Noted this has been edited throughout the manuscript

Point 4 [63–66]: The information about Study design isn’t provided.

This has been added

Point 5 [70]: The calculated required sample size is 85. Why were 86 people included in

the study?

The minimum required sample size was 85. Given the age group and the chance that a reliable bite may not be possible a total of 90 (30 per group) were recruited.
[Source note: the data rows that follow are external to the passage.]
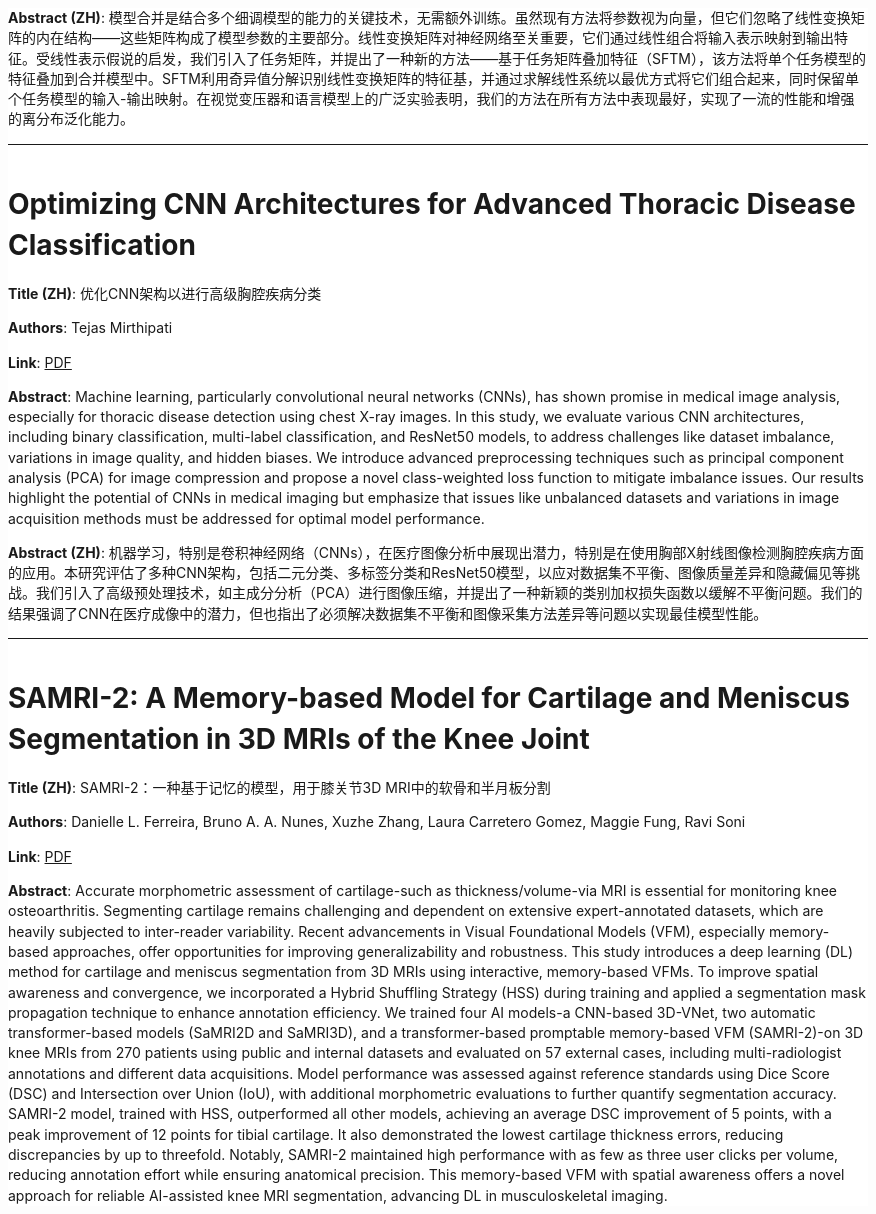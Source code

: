 **Abstract (ZH)**: 模型合并是结合多个细调模型的能力的关键技术，无需额外训练。虽然现有方法将参数视为向量，但它们忽略了线性变换矩阵的内在结构——这些矩阵构成了模型参数的主要部分。线性变换矩阵对神经网络至关重要，它们通过线性组合将输入表示映射到输出特征。受线性表示假说的启发，我们引入了任务矩阵，并提出了一种新的方法——基于任务矩阵叠加特征（SFTM），该方法将单个任务模型的特征叠加到合并模型中。SFTM利用奇异值分解识别线性变换矩阵的特征基，并通过求解线性系统以最优方式将它们组合起来，同时保留单个任务模型的输入-输出映射。在视觉变压器和语言模型上的广泛实验表明，我们的方法在所有方法中表现最好，实现了一流的性能和增强的离分布泛化能力。 

---
# Optimizing CNN Architectures for Advanced Thoracic Disease Classification 

**Title (ZH)**: 优化CNN架构以进行高级胸腔疾病分类 

**Authors**: Tejas Mirthipati  

**Link**: [PDF](https://arxiv.org/pdf/2502.10614)  

**Abstract**: Machine learning, particularly convolutional neural networks (CNNs), has shown promise in medical image analysis, especially for thoracic disease detection using chest X-ray images. In this study, we evaluate various CNN architectures, including binary classification, multi-label classification, and ResNet50 models, to address challenges like dataset imbalance, variations in image quality, and hidden biases. We introduce advanced preprocessing techniques such as principal component analysis (PCA) for image compression and propose a novel class-weighted loss function to mitigate imbalance issues. Our results highlight the potential of CNNs in medical imaging but emphasize that issues like unbalanced datasets and variations in image acquisition methods must be addressed for optimal model performance. 

**Abstract (ZH)**: 机器学习，特别是卷积神经网络（CNNs），在医疗图像分析中展现出潜力，特别是在使用胸部X射线图像检测胸腔疾病方面的应用。本研究评估了多种CNN架构，包括二元分类、多标签分类和ResNet50模型，以应对数据集不平衡、图像质量差异和隐藏偏见等挑战。我们引入了高级预处理技术，如主成分分析（PCA）进行图像压缩，并提出了一种新颖的类别加权损失函数以缓解不平衡问题。我们的结果强调了CNN在医疗成像中的潜力，但也指出了必须解决数据集不平衡和图像采集方法差异等问题以实现最佳模型性能。 

---
# SAMRI-2: A Memory-based Model for Cartilage and Meniscus Segmentation in 3D MRIs of the Knee Joint 

**Title (ZH)**: SAMRI-2：一种基于记忆的模型，用于膝关节3D MRI中的软骨和半月板分割 

**Authors**: Danielle L. Ferreira, Bruno A. A. Nunes, Xuzhe Zhang, Laura Carretero Gomez, Maggie Fung, Ravi Soni  

**Link**: [PDF](https://arxiv.org/pdf/2502.10559)  

**Abstract**: Accurate morphometric assessment of cartilage-such as thickness/volume-via MRI is essential for monitoring knee osteoarthritis. Segmenting cartilage remains challenging and dependent on extensive expert-annotated datasets, which are heavily subjected to inter-reader variability. Recent advancements in Visual Foundational Models (VFM), especially memory-based approaches, offer opportunities for improving generalizability and robustness. This study introduces a deep learning (DL) method for cartilage and meniscus segmentation from 3D MRIs using interactive, memory-based VFMs. To improve spatial awareness and convergence, we incorporated a Hybrid Shuffling Strategy (HSS) during training and applied a segmentation mask propagation technique to enhance annotation efficiency. We trained four AI models-a CNN-based 3D-VNet, two automatic transformer-based models (SaMRI2D and SaMRI3D), and a transformer-based promptable memory-based VFM (SAMRI-2)-on 3D knee MRIs from 270 patients using public and internal datasets and evaluated on 57 external cases, including multi-radiologist annotations and different data acquisitions. Model performance was assessed against reference standards using Dice Score (DSC) and Intersection over Union (IoU), with additional morphometric evaluations to further quantify segmentation accuracy. SAMRI-2 model, trained with HSS, outperformed all other models, achieving an average DSC improvement of 5 points, with a peak improvement of 12 points for tibial cartilage. It also demonstrated the lowest cartilage thickness errors, reducing discrepancies by up to threefold. Notably, SAMRI-2 maintained high performance with as few as three user clicks per volume, reducing annotation effort while ensuring anatomical precision. This memory-based VFM with spatial awareness offers a novel approach for reliable AI-assisted knee MRI segmentation, advancing DL in musculoskeletal imaging.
The total acceptable bites resulted in a sample of 86. This has been added to section on calibration regarding the t-scan and to the methodology

Point 6 [86]: Missing point in line.

Point 7 [84]: The T-scan measurement technique should be described more detailed to

ensure that your study is representative.

- How did you calibrate the sensor's sensitivity?

- Has the sensor surface morphology been pre-adapted?

- What type of closure was used for measurements (multi-bite, single-bite, extrusion)?

- What time point in the recording of the closure of the dentition did you take for the

final evaluation of the results?

- What sensor size did you use in your study?

- “S” size sensors are suitable for most adults. I'm not sure that a sensor of this size can

be positioned in the oral cavity of pediatric patients. Please provide a photograph of the

sensor positioned in your patient's mouth using the T-scan.

    The sensor was calibrated for each child by taking three measurements of the bite at centric relation. Each child was asked to bite on a sensor firmly and repeat this movement 5 times. Bites was recorded on a multi-bite analysis and the software calculated the contact position when the child came into the maximum intercuspation position (MIP) (Figure 3). This process was repeated three times. The bite was then calibrated by using the protocol developed by Gallagher et al.(2014). The mean percentage of force on the first permanent molar was used to check the reproducibility of the bite. Variation of greater than 10% in bite force were considered to be unacceptable and the records of the patient were excluded from the study.

Point 8 [90]: As ANOVA is a parametric method It is necessary to describe the procedure

of the data normal distribution checking.

We agree the Shapiro Wilk  test values have been added

Point 9 [120 (Table 3)]: Values for Long - Posterior Right are missing in the table.

This table is formatted incorrectly and data is missing. Based on the recommendation from reviewer 2 the table has been formatted.

Point 10 [120 (Table 3)]: According to the inclusion and exclusion criteria presented in

the article, the formed groups should not include children with severe pathologies of the

dentition. However, Table 3 shows the data that indicate de-occlusion for one of the patients

with short facial height in the Posterior Right side . This is a contradiction. Considering

this fact, as well as the revealed significant differences only in two groups out of

four, the inputs indicated in the article seem doubtful.

The issue regarding table 3 has been clarified. Please note your assumptions of significance among two groups are incorrect – note that p value has been calculated up to four decimal places not three. This p for the groups you mention is 0.0048 not 0.048 and 0.0053 not 0.053

 

Point 11 [141 (Table 4)]: The data is carelessly indicated in the table.

We apologize the table has been formatted

Group

Model

Unstandardized Coefficients

Standardized Coefficients

t

Sig.

B

Std. Error

Beta

 

(Constant)

.174

.539

 

.323

.750

Weight

.000

.009

.029

.019

.985

Height

-.001

.004

-.172

-.283

.780

Facial Type

-123

.243

-132

-431

.231

Age

-.028

.116

-.055

-.239

.813

 

Point 12: In this article the issue of habitual chewing side that could argue and clarify the

findings of the study isn’t covered. Was this taken into account in the selection of the

samples? If yes then it is worth to clarify in the “Materials and Methods” (Inclusion /

Exclusion Criteria) and “Discussion” sections. If no then it is worth to designate in "research

limitations".

A paragraph on this has been added to the limitations of the study

 

 

Round 2

Reviewer 1 Report

The revision of the paper does not solve the previous problems

Reviewer 3 Report

The authors addressed all of my questions and concern

Reviewer 4 Report

Inline bibliographic references should be in square brackets with space between text and brackets.